What checks would you perform on a laryngoscope before use (FRCA equipment viva style)?
Think: light, power, mechanical integrity, cleanliness, and availability of alternatives.
- Blade–handle connection secure; blade locks open; hinge intact; no sharp edges or cracks.
- Light source: bright, central illumination; batteries charged; spare handle/blade available; consider LED module function.
- Correct blade size available (Mac 3/4; Miller appropriate sizes); ensure clean/sterile as per local policy.
In what situations might a Miller blade be disadvantageous in adults?
- Limited mouth opening/small oral cavity: straight blade can reduce working space for tube manipulation.
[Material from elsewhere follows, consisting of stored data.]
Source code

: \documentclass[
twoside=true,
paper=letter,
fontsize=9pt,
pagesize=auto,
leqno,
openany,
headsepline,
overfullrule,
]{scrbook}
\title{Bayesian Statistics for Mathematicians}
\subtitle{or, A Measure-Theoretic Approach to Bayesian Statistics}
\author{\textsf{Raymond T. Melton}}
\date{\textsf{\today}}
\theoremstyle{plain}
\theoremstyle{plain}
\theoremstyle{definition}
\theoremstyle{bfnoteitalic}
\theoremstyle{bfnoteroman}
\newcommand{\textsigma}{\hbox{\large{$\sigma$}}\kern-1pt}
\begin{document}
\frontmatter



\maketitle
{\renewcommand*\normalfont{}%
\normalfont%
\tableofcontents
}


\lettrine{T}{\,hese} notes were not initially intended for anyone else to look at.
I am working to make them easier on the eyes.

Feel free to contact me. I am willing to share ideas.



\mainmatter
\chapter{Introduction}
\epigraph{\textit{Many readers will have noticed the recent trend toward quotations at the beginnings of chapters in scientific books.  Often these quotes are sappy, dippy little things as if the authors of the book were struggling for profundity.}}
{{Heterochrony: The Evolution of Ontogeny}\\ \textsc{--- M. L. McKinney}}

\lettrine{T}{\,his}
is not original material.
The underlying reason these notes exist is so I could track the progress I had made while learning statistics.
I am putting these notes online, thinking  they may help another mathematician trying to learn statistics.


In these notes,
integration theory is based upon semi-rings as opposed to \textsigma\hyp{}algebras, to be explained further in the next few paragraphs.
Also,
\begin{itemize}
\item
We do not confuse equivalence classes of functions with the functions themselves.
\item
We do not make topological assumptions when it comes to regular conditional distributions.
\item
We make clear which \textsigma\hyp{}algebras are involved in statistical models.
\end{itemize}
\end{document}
- Higher risk of epiglottic/laryngeal trauma if forceful; may provoke laryngospasm if anaesthesia is light.
- Operator unfamiliarity: poorer performance than a well-used Macintosh.
A past-style question: 'Explain why levering on the teeth occurs and how to prevent it.'
- Levering occurs when the operator pivots the handle back using the upper incisors as a fulcrum rather than lifting the entire laryngoscope along its axis.
- Prevention: correct lift up and away (45°), use shoulder/arm; optimise position; use appropriate blade size; consider bite block in at-risk cases and protect dentition where possible.